Where the fear of mistakes come from
When we structure learning environments for young people to make mistakes, we maximize the potential for learning. Acknowledging and accepting that failing is scary is the first step to incorporating failure into the process of learning. The fear of error comes from a place that is ancestral. When our early ancestors made mistakes, it often meant they paid the price with their life. Being revealed/labeled as incompetent can also lead to a downward spiral of anxiety and performance issues, as well. And our brains respond to this type of event…with fear. The same type of negative emotion you experience when you find a spider, is the same neural process that happens after a mistake. When students make a mistake, we must support them in rooting out negative thoughts like “I am stupid,” and replace them with the thought “I am learning.”

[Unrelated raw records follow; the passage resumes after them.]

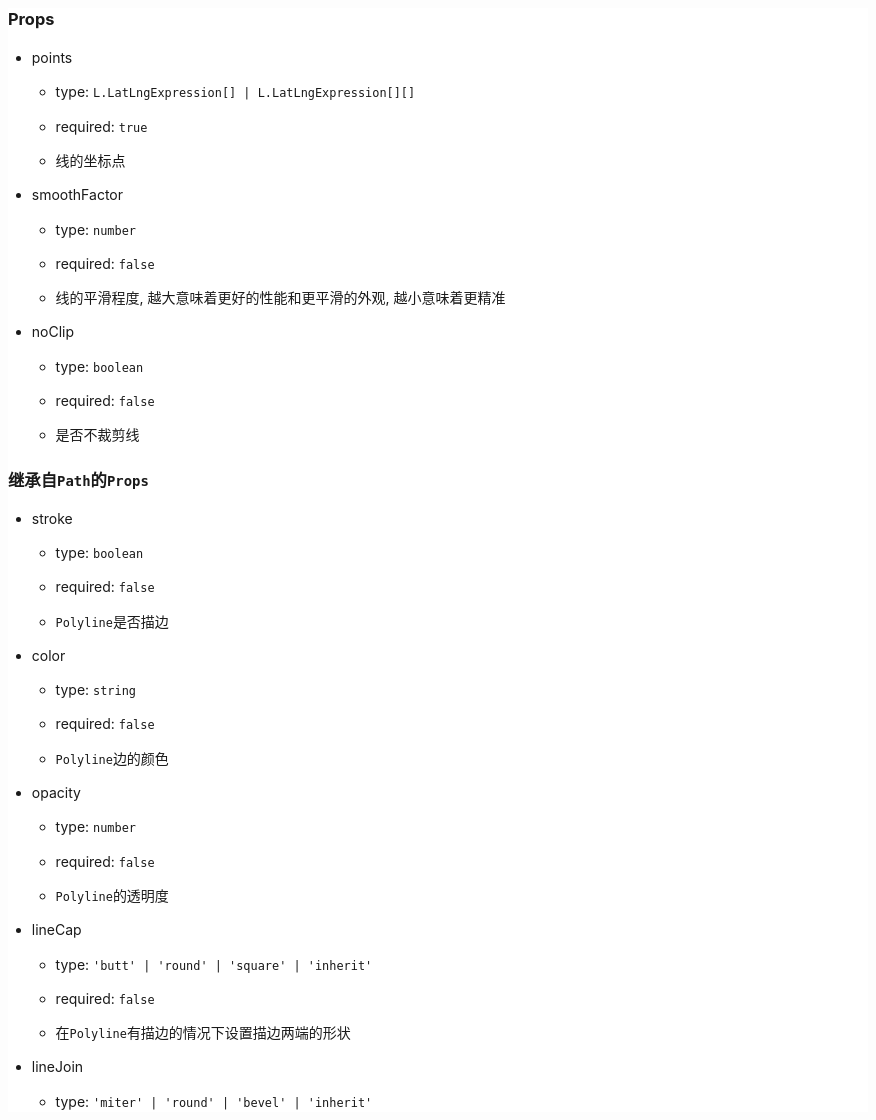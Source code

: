 ### Props

- points

  - type: `L.LatLngExpression[] | L.LatLngExpression[][]`

  - required: `true`

  - 线的坐标点

- smoothFactor

  - type: `number`

  - required: `false`

  - 线的平滑程度, 越大意味着更好的性能和更平滑的外观, 越小意味着更精准

- noClip

  - type: `boolean`

  - required: `false`

  - 是否不裁剪线

### 继承自`Path`的`Props`

- stroke

  - type: `boolean`

  - required: `false`

  - `Polyline`是否描边

- color

  - type: `string`

  - required: `false`

  - `Polyline`边的颜色

- opacity

  - type: `number`

  - required: `false`

  - `Polyline`的透明度

- lineCap

  - type: `'butt' | 'round' | 'square' | 'inherit'`

  - required: `false`

  - 在`Polyline`有描边的情况下设置描边两端的形状

- lineJoin

  - type: `'miter' | 'round' | 'bevel' | 'inherit'`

The problem with only exploring territory that we understand is that we have very little to gain from that territory. If we map out everything around us the danger might be moderated, but so is the gain. We are unlikely to get trapped by something unexpected, but we are also unlikely to learn something new. The problem with unexplored territory, however, is that it is dangerous. We don’t know what lurks around the corner.
What can we do about it?
The solution to this problem is to stay at the border of what we know and what we do not yet know. Psychologists call this space the “the zone of proximal development.” It is the space at the edge of our knowledge. Failure is common when we are pushing ourselves to the edge of our abilities. When we must use everything we know to extrapolate an answer about something unknown our learning is made as efficient as possible. When a problem is easy to solve, or familiar, a student feels confident and empowered. But when a problem is more difficult to solve and a student feels confident in their abilities they are likely to give it a try. And when an error is made, the student and teacher can diagnose the error, and incorporate the solution into future problems.
Embrace the error
When students make mistakes, our first inclination might be to “correct” them. Showing them that their answer was not correct, how and why it is was not correct, and giving them an understanding as to how to find the correct solution. What if students had the freedom to make errors? If students learned in a classroom where mistakes are encouraged versus corrected. Errors are commonplace. Everyone makes mistakes. Even teachers writing at blackboards has been shown to model mistakes to the class, normalizing mistake making to students in a way that humanizes the experience.
Embracing the commonplace of error will make our students better learners and our teachers’ better teachers. When we are able to take risks without fear of reprisal or humiliation, the classroom becomes a place where experimentation is encouraged and “risks” appear to have smaller consequences.